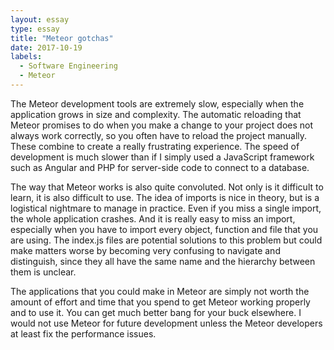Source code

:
 ```yaml
---
layout: essay
type: essay
title: "Meteor gotchas"
date: 2017-10-19
labels:
  - Software Engineering
  - Meteor
---
```


The Meteor development tools are extremely slow, especially when the application grows in size and complexity. The automatic reloading that Meteor promises to do when you make a change to your project does not always work correctly, so you often have to reload the project manually. These combine to create a really frustrating experience. The speed of development is much slower than if I simply used a JavaScript framework such as Angular and PHP for server-side code to connect to a database.

The way that Meteor works is also quite convoluted. Not only is it difficult to learn, it is also difficult to use. The idea of imports is nice in theory, but is a logistical nightmare to manage in practice. Even if you miss a single import, the whole application crashes. And it is really easy to miss an import, especially when you have to import every object, function and file that you are using. The index.js files are potential solutions to this problem but could make matters worse by becoming very confusing to navigate and distinguish, since they all have the same name and the hierarchy between them is unclear.

The applications that you could make in Meteor are simply not worth the amount of effort and time that you spend to get Meteor working properly and to use it. You can get much better bang for your buck elsewhere. I would not use Meteor for future development unless the Meteor developers at least fix the performance issues.
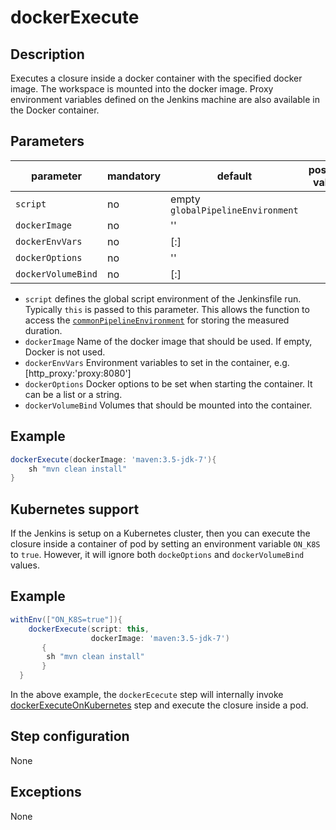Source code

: # dockerExecute

## Description

Executes a closure inside a docker container with the specified docker image. 
The workspace is mounted into the docker image.
Proxy environment variables defined on the Jenkins machine are also available in the Docker container.

## Parameters

| parameter          | mandatory | default                           | possible values            |
| -------------------|-----------|-----------------------------------|----------------------------|
| `script`      | no        | empty `globalPipelineEnvironment`                                |                            |
| `dockerImage`      | no        | ''                                |                            |
| `dockerEnvVars`    | no        | [:]                               |                            |
| `dockerOptions`    | no        | ''                                |                            |
| `dockerVolumeBind` | no        | [:]                               |                            |

* `script` defines the global script environment of the Jenkinsfile run. Typically `this` is passed to this parameter. This allows the function to access the [`commonPipelineEnvironment`](commonPipelineEnvironment.md) for storing the measured duration.
* `dockerImage` Name of the docker image that should be used. If empty, Docker is not used.
* `dockerEnvVars` Environment variables to set in the container, e.g. [http_proxy:'proxy:8080']
* `dockerOptions` Docker options to be set when starting the container. It can be a list or a string.
* `dockerVolumeBind` Volumes that should be mounted into the container.


## Example

```groovy
dockerExecute(dockerImage: 'maven:3.5-jdk-7'){
    sh "mvn clean install"
}
```

## Kubernetes support
If the Jenkins is setup on a Kubernetes cluster, then you can execute the closure inside a container of pod by setting an environment variable `ON_K8S` to `true`. However, it will ignore both `dockeOptions` and `dockerVolumeBind` values.

## Example

```groovy
withEnv(["ON_K8S=true"]){
    dockerExecute(script: this, 
                  dockerImage: 'maven:3.5-jdk-7')
       {
        sh "mvn clean install"
       }
  }
```

In the above example, the `dockerEcecute` step will internally invoke [dockerExecuteOnKubernetes](dockerExecuteonKuberenetes.md) step and execute the closure inside a pod. 

## Step configuration
None

## Exceptions

None



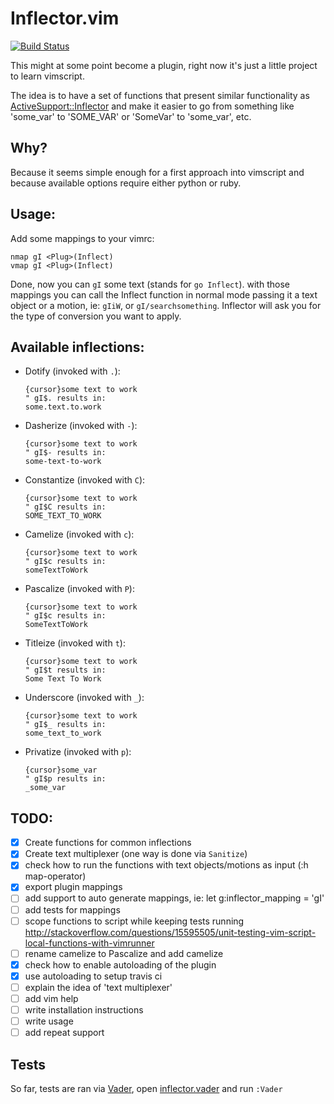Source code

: Inflector.vim
=============

[![Build Status](https://travis-ci.org/farfanoide/inflector.vim.svg?branch=master)](https://travis-ci.org/farfanoide/inflector.vim)

This might at some point become a plugin, right now it's just a little project
to learn vimscript.

The idea is to have a set of functions that present similar functionality as
[ActiveSupport::Inflector][inflector] and make it easier to go from something
like 'some_var' to 'SOME_VAR' or 'SomeVar' to 'some_var', etc.

Why?
----
Because it seems simple enough for a first approach into vimscript and because
available options require either python or ruby.

Usage:
------

Add some mappings to your vimrc:

```vim
nmap gI <Plug>(Inflect)
vmap gI <Plug>(Inflect)
```

Done, now you can `gI` some text (stands for `go Inflect`).
with those mappings you can call the Inflect function in normal mode passing it
a text object or a motion, ie: `gIiW`, or `gI/searchsomething`. Inflector will
ask you for the type of conversion you want to apply.

Available inflections:
----------------------

- Dotify (invoked with `.`):

    ```vim
    {cursor}some text to work
    " gI$. results in:
    some.text.to.work
    ```

- Dasherize (invoked with `-`):

    ```vim
    {cursor}some text to work
    " gI$- results in:
    some-text-to-work
    ```

- Constantize (invoked with `C`):

    ```vim
    {cursor}some text to work
    " gI$C results in:
    SOME_TEXT_TO_WORK
    ```

- Camelize (invoked with `c`):

    ```vim
    {cursor}some text to work
    " gI$c results in:
    someTextToWork
    ```
- Pascalize (invoked with `P`):

    ```vim
    {cursor}some text to work
    " gI$c results in:
    SomeTextToWork
    ```

- Titleize (invoked with `t`):

    ```vim
    {cursor}some text to work
    " gI$t results in:
    Some Text To Work
    ```

- Underscore (invoked with `_`):

    ```vim
    {cursor}some text to work
    " gI$_ results in:
    some_text_to_work
    ```

- Privatize (invoked with `p`):

    ```vim
    {cursor}some_var
    " gI$p results in:
    _some_var
    ```

TODO:
-----

- [x] Create functions for common inflections
- [x] Create text multiplexer (one way is done via `Sanitize`)
- [x] check how to run the functions with text objects/motions as input (:h map-operator)
- [x] export plugin mappings
- [ ] add support to auto generate mappings, ie: let g:inflector_mapping = 'gI'
- [ ] add tests for mappings
- [ ] scope functions to script while keeping tests running http://stackoverflow.com/questions/15595505/unit-testing-vim-script-local-functions-with-vimrunner
- [ ] rename camelize to Pascalize and add camelize
- [x] check how to enable autoloading of the plugin
- [x] use autoloading to setup travis ci
- [ ] explain the idea of 'text multiplexer'
- [ ] add vim help
- [ ] write installation instructions
- [ ] write usage
- [ ] add repeat support

Tests
-----

So far, tests are ran via [Vader][vader], open
[inflector.vader](./test/inflector.vader) and run `:Vader`

[inflector]: http://api.rubyonrails.org/classes/ActiveSupport/Inflector.html
[vader]: https://github.com/junegunn/vader.vim
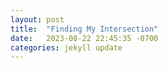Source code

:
 ```yaml
---
layout: post
title:  "Finding My Intersection"
date:   2023-08-22 22:45:35 -0700
categories: jekyll update
---
```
......
| Task directions |
Display every line of the listing that contains the string "invoked".

| The completed task |
- Dotify (invoked with `.`):
- Dasherize (invoked with `-`):
- Constantize (invoked with `C`):
- Camelize (invoked with `c`):
- Pascalize (invoked with `P`):
- Titleize (invoked with `t`):
- Underscore (invoked with `_`):
- Privatize (invoked with `p`):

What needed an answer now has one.